Przewodów. Nowe fakty z miejsca wybuchu rakiety. Wieś uniknęła najgorszego
Przewodów. Nowe wiadomości na temat sytuacji w powiecie hrubieszowskim ujrzały światło dzienne. Reporter Radia ZET Piotr Olejarz dotarł do nieoficjalnych informacji na temat ewentualnych zniszczeń, gdyby miejsce uderzenia rakiety znajdowało się kilkanaście metrów dalej.
Przewodów . Najnowsze przecieki na temat sytuacji w powiecie hrubieszowskim rzucają nowe światło na okoliczności wybuchu rakiety rosyjskiego pochodzenia . Wiadomo, co robili zabici mężczyźni tuż przed tragedią.
Reporter Radia Zet obecny w Przewodowie dotarł do ustaleń śledczych wyjaśniających okoliczności zdarzenia. Specjaliści są pewni, że eksplozja mogła zakończyć się zdecydowanie gorzej.
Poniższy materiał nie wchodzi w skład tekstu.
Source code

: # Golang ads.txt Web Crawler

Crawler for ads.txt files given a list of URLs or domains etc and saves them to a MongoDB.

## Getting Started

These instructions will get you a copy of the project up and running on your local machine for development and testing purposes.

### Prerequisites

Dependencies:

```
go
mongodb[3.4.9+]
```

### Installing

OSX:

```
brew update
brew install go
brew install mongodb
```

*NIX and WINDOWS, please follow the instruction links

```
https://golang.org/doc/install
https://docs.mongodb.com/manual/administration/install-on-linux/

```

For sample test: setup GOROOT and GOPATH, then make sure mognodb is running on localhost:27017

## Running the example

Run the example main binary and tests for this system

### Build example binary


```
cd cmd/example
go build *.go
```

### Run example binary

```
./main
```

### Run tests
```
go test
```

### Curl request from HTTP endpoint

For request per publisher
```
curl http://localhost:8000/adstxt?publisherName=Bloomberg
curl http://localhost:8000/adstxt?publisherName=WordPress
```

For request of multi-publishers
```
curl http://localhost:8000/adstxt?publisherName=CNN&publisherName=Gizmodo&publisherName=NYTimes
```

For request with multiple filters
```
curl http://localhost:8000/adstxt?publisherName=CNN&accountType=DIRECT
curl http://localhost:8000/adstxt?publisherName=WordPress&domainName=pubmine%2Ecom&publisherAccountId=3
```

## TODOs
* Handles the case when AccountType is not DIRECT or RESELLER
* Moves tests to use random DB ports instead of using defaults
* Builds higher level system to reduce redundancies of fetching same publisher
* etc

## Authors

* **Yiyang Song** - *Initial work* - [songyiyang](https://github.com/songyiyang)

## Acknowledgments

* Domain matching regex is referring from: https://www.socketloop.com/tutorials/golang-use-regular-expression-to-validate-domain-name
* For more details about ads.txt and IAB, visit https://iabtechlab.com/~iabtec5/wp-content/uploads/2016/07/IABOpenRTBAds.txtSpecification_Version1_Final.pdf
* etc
Przewodów. Nowe przecieki na temat ustaleń śledczych
Śmierć dwóch mężczyzn z Przewodowa i wybuch rakiety są ogromną tragedią dla całego powiatu hrubieszowskiego . Niemniej eksperci są pewni, że wszystko mogło skończyć się gorzej.
- Zniszczenia po eksplozji w Przewodowie mogłyby być znacznie większe, gdyby pocisk uderzył choć kilkanaście metrów dalej - przekazał Piotr Olejarz, reporter Radia Zet.
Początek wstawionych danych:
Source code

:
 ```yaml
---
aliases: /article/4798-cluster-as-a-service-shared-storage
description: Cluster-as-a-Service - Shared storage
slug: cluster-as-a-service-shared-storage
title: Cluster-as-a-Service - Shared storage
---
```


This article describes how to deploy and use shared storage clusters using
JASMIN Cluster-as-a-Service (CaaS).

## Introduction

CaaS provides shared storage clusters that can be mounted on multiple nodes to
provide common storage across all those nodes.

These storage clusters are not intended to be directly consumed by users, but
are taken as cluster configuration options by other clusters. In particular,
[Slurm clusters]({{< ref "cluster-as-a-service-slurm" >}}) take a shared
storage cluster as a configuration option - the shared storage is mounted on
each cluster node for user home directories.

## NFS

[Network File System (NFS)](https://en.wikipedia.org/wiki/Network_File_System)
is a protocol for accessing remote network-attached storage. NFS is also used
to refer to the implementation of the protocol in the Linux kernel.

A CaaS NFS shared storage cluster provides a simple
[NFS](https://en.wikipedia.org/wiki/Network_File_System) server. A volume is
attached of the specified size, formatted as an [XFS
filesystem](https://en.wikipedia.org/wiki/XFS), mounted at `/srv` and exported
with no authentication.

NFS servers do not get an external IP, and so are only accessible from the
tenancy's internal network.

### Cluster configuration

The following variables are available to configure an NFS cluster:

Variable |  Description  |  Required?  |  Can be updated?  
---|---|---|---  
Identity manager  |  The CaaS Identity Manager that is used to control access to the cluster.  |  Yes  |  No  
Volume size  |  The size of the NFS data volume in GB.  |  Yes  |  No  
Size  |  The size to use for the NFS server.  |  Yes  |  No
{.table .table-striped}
Dziennikarz poinformował, że wstępne ustalenia śledczych wybranych do prowadzenia sprawy z Przewodowa wskazują, iż w momencie, gdy doszło do eksplozji, ofiary rakiety nie znajdowały się ani w ciągniku, ani w przyczepie .
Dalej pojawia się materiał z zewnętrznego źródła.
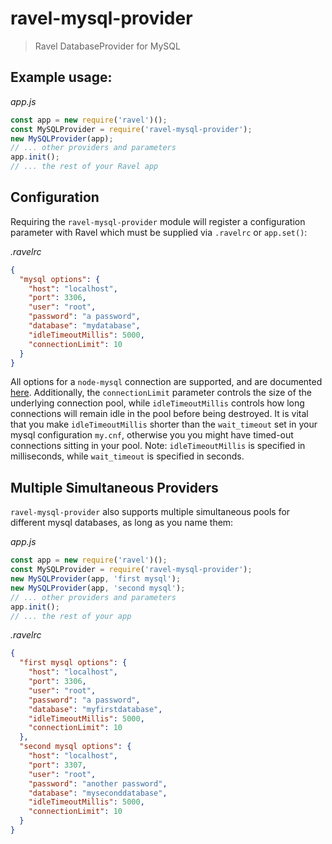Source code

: # ravel-mysql-provider

> Ravel DatabaseProvider for MySQL

## Example usage:

*app.js*
```javascript
const app = new require('ravel')();
const MySQLProvider = require('ravel-mysql-provider');
new MySQLProvider(app);
// ... other providers and parameters
app.init();
// ... the rest of your Ravel app
```

## Configuration

Requiring the `ravel-mysql-provider` module will register a configuration parameter with Ravel which must be supplied via `.ravelrc` or `app.set()`:

*.ravelrc*
```json
{
  "mysql options": {
    "host": "localhost",
    "port": 3306,
    "user": "root",
    "password": "a password",
    "database": "mydatabase",
    "idleTimeoutMillis": 5000,
    "connectionLimit": 10
  }
}
```

All options for a `node-mysql` connection are supported, and are documented [here](https://github.com/felixge/node-mysql#establishing-connections). Additionally, the `connectionLimit` parameter controls the size of the underlying connection pool, while `idleTimeoutMillis` controls how long connections will remain idle in the pool before being destroyed. It is vital that you make `idleTimeoutMillis` shorter than the `wait_timeout` set in your mysql configuration `my.cnf`, otherwise you you might have timed-out connections sitting in your pool. Note: `idleTimeoutMillis` is specified in milliseconds, while `wait_timeout` is specified in seconds.

## Multiple Simultaneous Providers

`ravel-mysql-provider` also supports multiple simultaneous pools for different mysql databases, as long as you name them:

*app.js*
```javascript
const app = new require('ravel')();
const MySQLProvider = require('ravel-mysql-provider');
new MySQLProvider(app, 'first mysql');
new MySQLProvider(app, 'second mysql');
// ... other providers and parameters
app.init();
// ... the rest of your app
```

*.ravelrc*
```json
{
  "first mysql options": {
    "host": "localhost",
    "port": 3306,
    "user": "root",
    "password": "a password",
    "database": "myfirstdatabase",
    "idleTimeoutMillis": 5000,
    "connectionLimit": 10
  },
  "second mysql options": {
    "host": "localhost",
    "port": 3307,
    "user": "root",
    "password": "another password",
    "database": "myseconddatabase",
    "idleTimeoutMillis": 5000,
    "connectionLimit": 10
  }
}
```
Do wybuchu doszło w suszarni zbóż . Faktycznie eksplozja zbiegła się w czasie z wjechaniem przez jednego z zabitych mężczyzn na specjalną wagę. Nie został jednak w pojeździe , ale skierował kroki do pomieszczenia, gdzie wystawiane są właściwe dokumenty.
Rakieta nie uderzyła bezpośrednio w nich
Reporter Radia Zet ustalił, iż śledczy z rekonstrukcji wywnioskowali , że mężczyźni z Przewodowa zginęli w momencie, gdy wracali do pojazdu. Nadal nie jest jasne, czy w powiecie hrubieszowskim eksplodował pocisk, czy doszło jedynie do uderzenia rykoszetu .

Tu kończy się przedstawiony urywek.